Your answer must be only the lines below from the one containing "Воздушный экипаж, не" through the one containing "3. **Yelp API**", copied exactly, with the pictures left out.

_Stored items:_
_ _ _ _

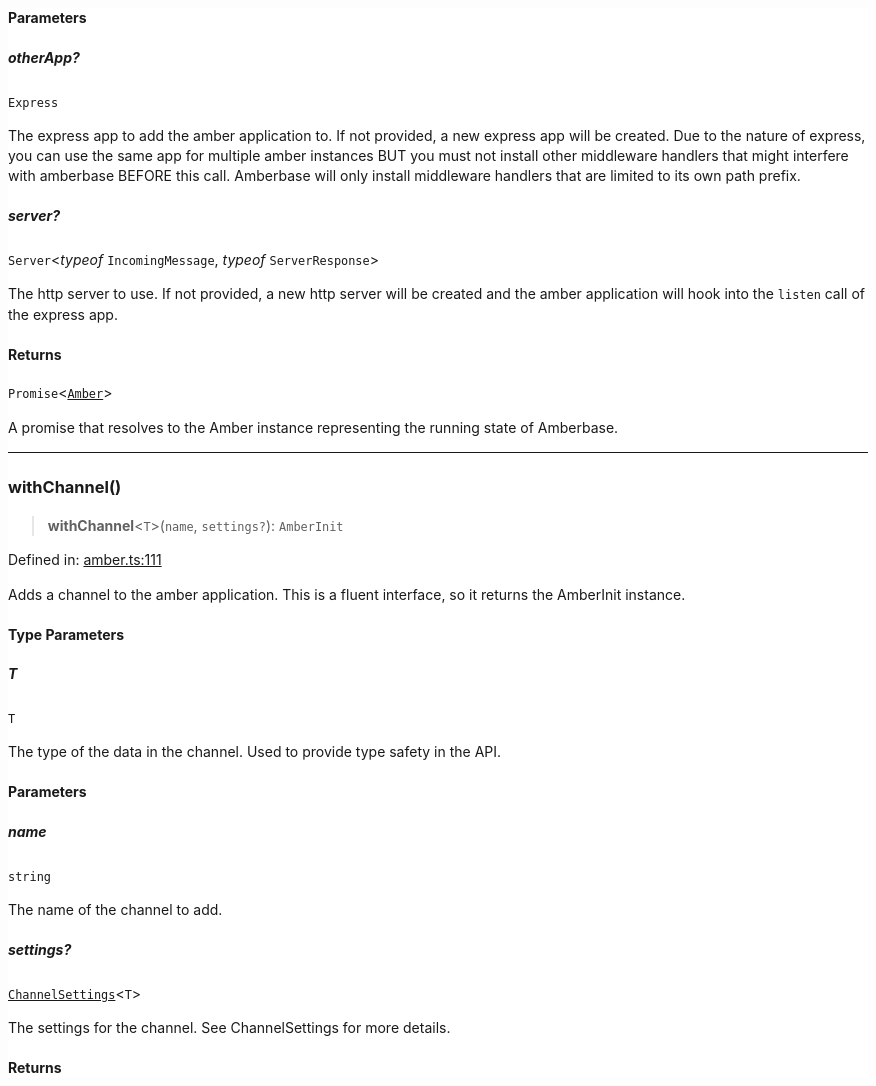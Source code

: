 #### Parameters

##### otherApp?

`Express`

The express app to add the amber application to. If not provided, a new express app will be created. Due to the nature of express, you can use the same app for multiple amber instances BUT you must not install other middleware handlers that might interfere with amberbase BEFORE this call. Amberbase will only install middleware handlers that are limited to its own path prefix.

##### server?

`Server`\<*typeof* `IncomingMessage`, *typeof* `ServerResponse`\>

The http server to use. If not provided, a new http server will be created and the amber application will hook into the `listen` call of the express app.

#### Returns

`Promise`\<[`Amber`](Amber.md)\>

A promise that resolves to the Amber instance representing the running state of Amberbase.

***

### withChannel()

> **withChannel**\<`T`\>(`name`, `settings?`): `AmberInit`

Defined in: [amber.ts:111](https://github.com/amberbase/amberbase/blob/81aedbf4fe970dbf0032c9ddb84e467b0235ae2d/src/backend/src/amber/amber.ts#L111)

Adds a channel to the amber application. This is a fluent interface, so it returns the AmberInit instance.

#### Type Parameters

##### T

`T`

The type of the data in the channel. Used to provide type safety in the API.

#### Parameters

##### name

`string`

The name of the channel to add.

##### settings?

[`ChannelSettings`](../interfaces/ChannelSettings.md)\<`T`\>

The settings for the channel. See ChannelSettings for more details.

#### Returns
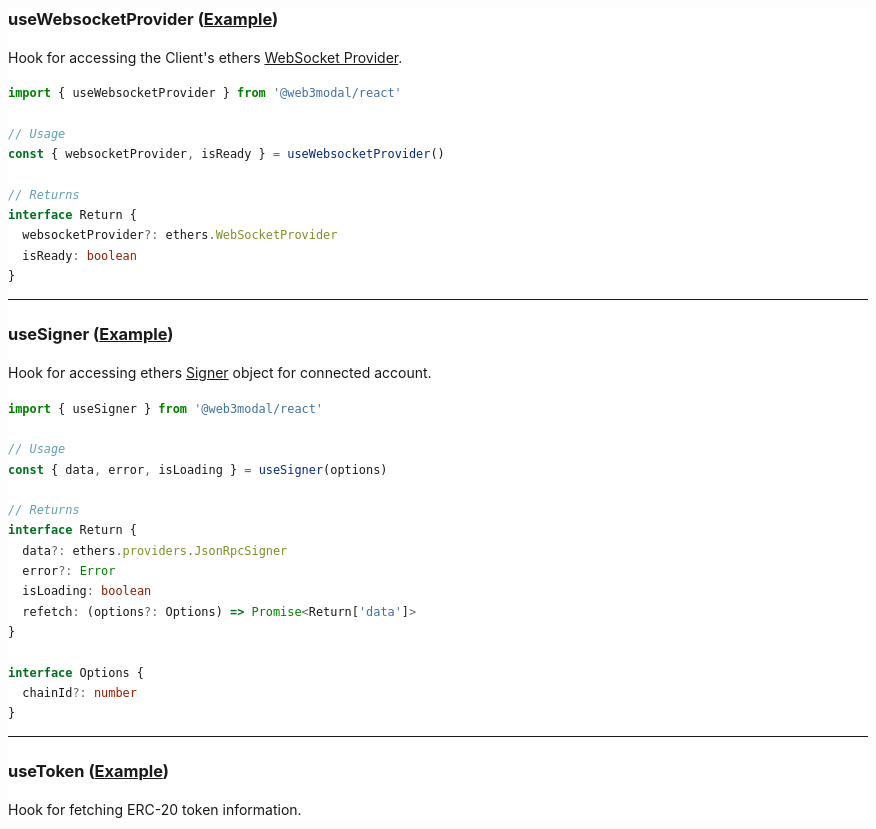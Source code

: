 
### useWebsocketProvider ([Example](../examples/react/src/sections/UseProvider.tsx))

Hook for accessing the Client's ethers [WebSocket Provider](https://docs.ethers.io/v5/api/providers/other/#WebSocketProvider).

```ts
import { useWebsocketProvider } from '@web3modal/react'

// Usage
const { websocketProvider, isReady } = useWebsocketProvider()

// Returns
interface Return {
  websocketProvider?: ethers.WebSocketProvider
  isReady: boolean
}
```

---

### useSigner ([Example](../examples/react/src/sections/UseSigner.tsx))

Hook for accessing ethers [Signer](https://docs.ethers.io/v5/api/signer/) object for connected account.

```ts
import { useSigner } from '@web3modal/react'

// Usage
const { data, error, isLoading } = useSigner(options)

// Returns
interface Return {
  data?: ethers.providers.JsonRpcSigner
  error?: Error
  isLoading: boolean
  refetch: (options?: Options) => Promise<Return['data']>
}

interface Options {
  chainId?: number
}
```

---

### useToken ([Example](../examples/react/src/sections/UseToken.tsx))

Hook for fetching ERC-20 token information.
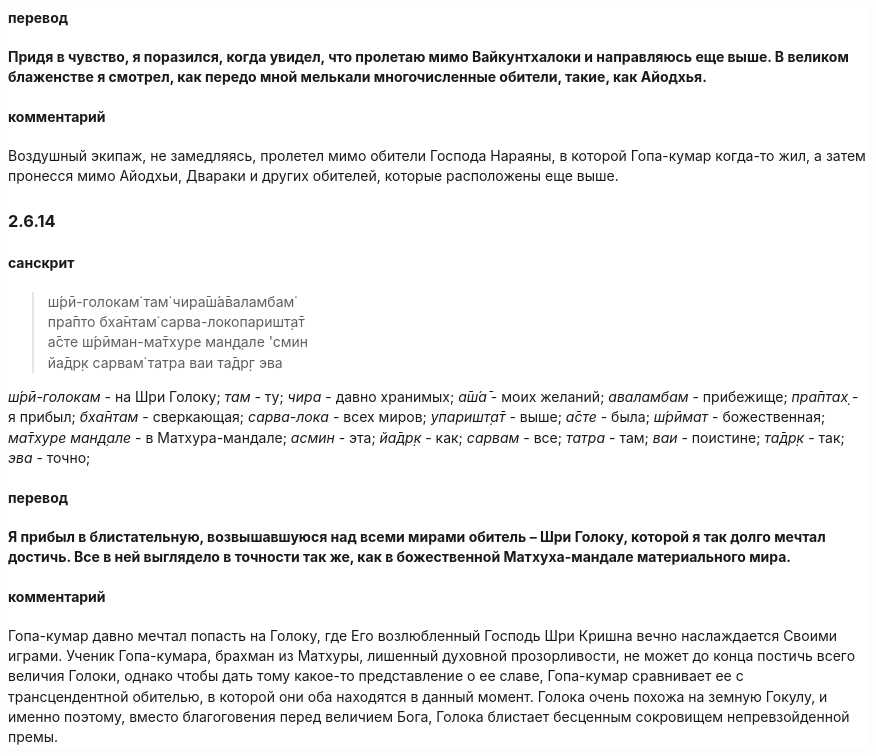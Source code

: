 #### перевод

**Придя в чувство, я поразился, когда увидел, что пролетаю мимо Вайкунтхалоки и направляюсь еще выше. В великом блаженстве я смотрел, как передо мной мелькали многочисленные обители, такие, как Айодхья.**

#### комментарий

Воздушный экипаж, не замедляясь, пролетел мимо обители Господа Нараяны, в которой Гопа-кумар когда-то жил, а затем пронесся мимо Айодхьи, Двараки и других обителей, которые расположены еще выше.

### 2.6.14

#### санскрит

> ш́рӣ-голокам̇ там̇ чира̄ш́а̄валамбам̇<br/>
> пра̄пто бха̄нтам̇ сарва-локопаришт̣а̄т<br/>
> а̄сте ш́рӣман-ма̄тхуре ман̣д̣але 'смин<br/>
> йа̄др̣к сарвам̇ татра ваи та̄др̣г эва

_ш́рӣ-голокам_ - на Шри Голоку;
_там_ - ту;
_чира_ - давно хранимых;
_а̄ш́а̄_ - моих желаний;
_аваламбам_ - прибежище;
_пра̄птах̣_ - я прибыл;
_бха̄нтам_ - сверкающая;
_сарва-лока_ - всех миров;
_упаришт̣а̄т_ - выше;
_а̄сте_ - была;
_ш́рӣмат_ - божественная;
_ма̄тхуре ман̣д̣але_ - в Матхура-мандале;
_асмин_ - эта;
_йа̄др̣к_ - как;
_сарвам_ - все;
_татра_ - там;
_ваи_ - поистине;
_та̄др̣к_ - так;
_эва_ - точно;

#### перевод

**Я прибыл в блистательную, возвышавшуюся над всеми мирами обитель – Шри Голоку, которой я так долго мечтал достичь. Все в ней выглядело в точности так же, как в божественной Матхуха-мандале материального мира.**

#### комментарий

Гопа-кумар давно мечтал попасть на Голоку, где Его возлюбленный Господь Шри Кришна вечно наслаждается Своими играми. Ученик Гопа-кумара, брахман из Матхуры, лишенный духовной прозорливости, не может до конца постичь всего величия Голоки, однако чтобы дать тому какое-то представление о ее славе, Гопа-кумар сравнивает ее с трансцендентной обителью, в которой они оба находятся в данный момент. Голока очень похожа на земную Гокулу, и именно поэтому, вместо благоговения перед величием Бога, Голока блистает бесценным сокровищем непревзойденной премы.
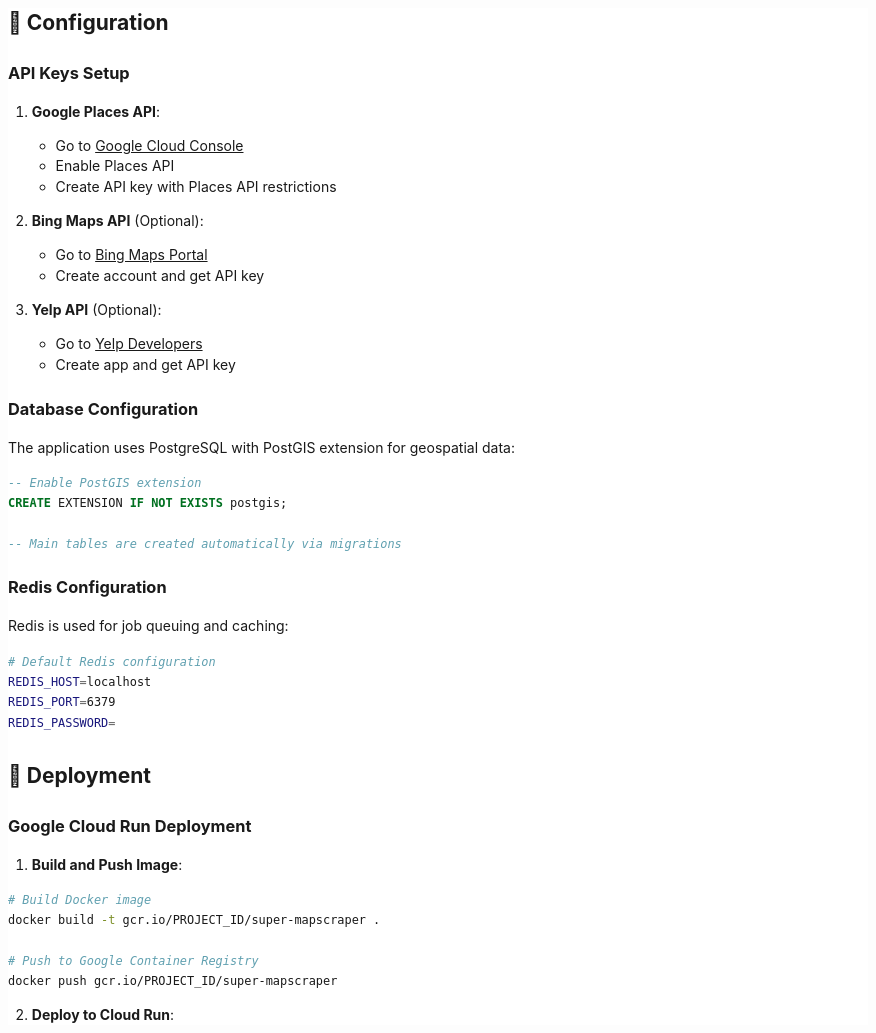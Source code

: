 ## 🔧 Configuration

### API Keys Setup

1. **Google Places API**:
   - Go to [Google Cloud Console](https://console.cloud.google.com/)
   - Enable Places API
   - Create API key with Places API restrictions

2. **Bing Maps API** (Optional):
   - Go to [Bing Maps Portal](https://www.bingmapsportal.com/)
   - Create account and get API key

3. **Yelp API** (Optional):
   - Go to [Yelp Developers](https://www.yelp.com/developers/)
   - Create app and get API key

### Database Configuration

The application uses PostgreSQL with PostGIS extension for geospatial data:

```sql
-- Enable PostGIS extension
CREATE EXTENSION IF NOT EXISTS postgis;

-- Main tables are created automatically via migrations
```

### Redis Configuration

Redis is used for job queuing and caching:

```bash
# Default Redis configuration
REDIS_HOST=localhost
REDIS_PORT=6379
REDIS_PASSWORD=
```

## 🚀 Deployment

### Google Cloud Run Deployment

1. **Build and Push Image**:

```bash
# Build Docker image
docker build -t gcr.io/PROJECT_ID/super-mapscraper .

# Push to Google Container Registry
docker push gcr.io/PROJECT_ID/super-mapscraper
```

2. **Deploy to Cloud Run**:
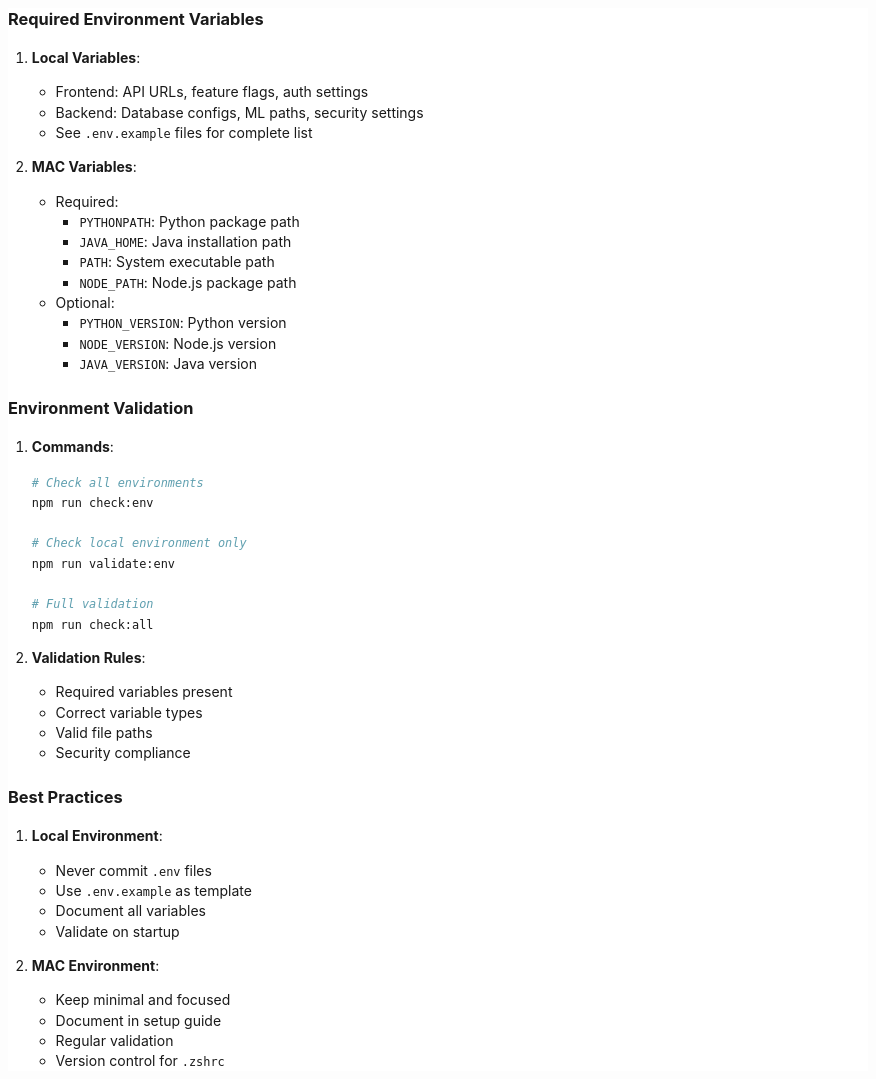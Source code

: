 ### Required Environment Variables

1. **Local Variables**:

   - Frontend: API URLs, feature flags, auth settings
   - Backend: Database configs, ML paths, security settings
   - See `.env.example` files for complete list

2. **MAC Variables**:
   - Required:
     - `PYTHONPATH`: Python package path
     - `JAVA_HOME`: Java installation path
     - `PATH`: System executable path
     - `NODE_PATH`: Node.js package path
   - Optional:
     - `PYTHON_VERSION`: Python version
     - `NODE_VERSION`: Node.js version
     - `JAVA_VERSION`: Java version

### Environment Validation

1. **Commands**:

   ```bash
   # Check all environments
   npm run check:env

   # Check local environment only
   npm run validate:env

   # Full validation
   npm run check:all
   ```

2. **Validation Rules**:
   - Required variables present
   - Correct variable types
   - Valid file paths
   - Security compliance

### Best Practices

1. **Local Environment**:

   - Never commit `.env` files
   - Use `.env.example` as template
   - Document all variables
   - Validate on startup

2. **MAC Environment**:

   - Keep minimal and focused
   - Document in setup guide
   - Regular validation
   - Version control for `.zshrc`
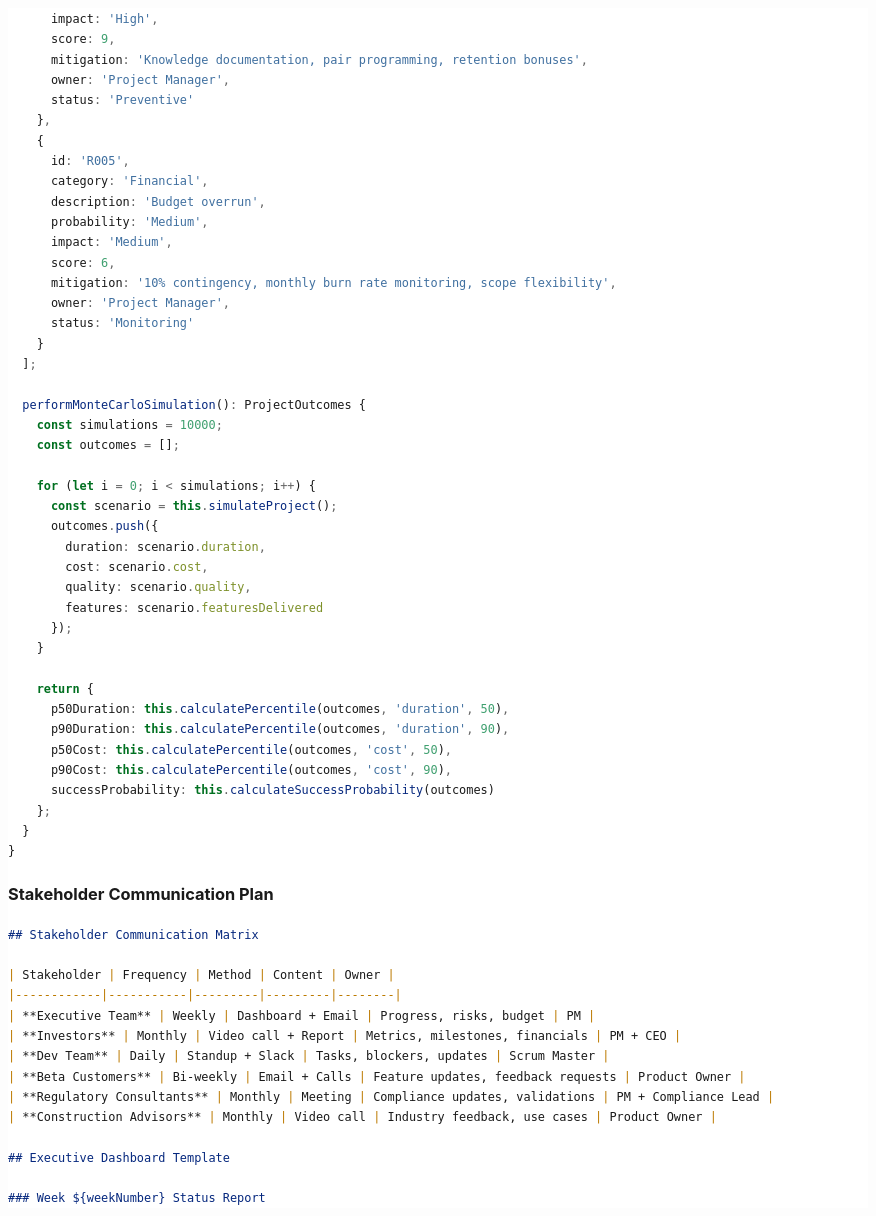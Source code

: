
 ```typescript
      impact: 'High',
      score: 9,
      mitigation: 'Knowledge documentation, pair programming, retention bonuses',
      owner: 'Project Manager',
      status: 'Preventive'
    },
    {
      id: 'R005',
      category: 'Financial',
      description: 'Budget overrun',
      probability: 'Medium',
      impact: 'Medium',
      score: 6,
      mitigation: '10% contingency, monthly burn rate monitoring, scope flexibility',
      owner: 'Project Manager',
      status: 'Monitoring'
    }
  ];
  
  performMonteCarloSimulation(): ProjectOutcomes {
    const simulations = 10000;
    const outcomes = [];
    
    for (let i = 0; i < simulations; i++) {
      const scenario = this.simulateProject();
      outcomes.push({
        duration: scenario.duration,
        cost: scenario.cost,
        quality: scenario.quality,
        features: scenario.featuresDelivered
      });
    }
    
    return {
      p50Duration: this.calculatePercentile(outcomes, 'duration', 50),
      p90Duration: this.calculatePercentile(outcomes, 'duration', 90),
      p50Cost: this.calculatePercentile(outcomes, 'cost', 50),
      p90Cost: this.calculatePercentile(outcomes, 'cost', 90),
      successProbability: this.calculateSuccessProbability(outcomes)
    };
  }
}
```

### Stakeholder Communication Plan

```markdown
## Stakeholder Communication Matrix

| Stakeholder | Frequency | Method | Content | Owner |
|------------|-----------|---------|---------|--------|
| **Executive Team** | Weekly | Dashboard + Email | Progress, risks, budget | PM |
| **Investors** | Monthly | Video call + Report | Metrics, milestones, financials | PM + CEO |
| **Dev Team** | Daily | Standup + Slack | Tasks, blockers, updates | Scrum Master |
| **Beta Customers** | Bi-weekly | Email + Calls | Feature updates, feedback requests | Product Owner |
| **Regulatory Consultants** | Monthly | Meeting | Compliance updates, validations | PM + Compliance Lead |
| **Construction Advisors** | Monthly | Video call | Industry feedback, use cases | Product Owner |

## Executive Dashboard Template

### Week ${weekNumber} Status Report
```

_ _ _ _

_EXPECTED ANSWER:_
Воздушный экипаж, не замедляясь, пролетел мимо обители Господа Нараяны, в которой Гопа-кумар когда-то жил, а затем пронесся мимо Айодхьи, Двараки и других обителей, которые расположены еще выше.

### 2.6.14

#### санскрит

> ш́рӣ-голокам̇ там̇ чира̄ш́а̄валамбам̇<br/>
> пра̄пто бха̄нтам̇ сарва-локопаришт̣а̄т<br/>
> а̄сте ш́рӣман-ма̄тхуре ман̣д̣але 'смин<br/>
> йа̄др̣к сарвам̇ татра ваи та̄др̣г эва

_ш́рӣ-голокам_ - на Шри Голоку;
_там_ - ту;
_чира_ - давно хранимых;
_а̄ш́а̄_ - моих желаний;
_аваламбам_ - прибежище;
_пра̄птах̣_ - я прибыл;
_бха̄нтам_ - сверкающая;
_сарва-лока_ - всех миров;
_упаришт̣а̄т_ - выше;
_а̄сте_ - была;
_ш́рӣмат_ - божественная;
_ма̄тхуре ман̣д̣але_ - в Матхура-мандале;
_асмин_ - эта;
_йа̄др̣к_ - как;
_сарвам_ - все;
_татра_ - там;
_ваи_ - поистине;
_та̄др̣к_ - так;
_эва_ - точно;

#### перевод

**Я прибыл в блистательную, возвышавшуюся над всеми мирами обитель – Шри Голоку, которой я так долго мечтал достичь. Все в ней выглядело в точности так же, как в божественной Матхуха-мандале материального мира.**

#### комментарий

Гопа-кумар давно мечтал попасть на Голоку, где Его возлюбленный Господь Шри Кришна вечно наслаждается Своими играми. Ученик Гопа-кумара, брахман из Матхуры, лишенный духовной прозорливости, не может до конца постичь всего величия Голоки, однако чтобы дать тому какое-то представление о ее славе, Гопа-кумар сравнивает ее с трансцендентной обителью, в которой они оба находятся в данный момент. Голока очень похожа на земную Гокулу, и именно поэтому, вместо благоговения перед величием Бога, Голока блистает бесценным сокровищем непревзойденной премы.
Source code

: ## 🔧 Configuration

### API Keys Setup

1. **Google Places API**:
   - Go to [Google Cloud Console](https://console.cloud.google.com/)
   - Enable Places API
   - Create API key with Places API restrictions

2. **Bing Maps API** (Optional):
   - Go to [Bing Maps Portal](https://www.bingmapsportal.com/)
   - Create account and get API key

3. **Yelp API** (Optional):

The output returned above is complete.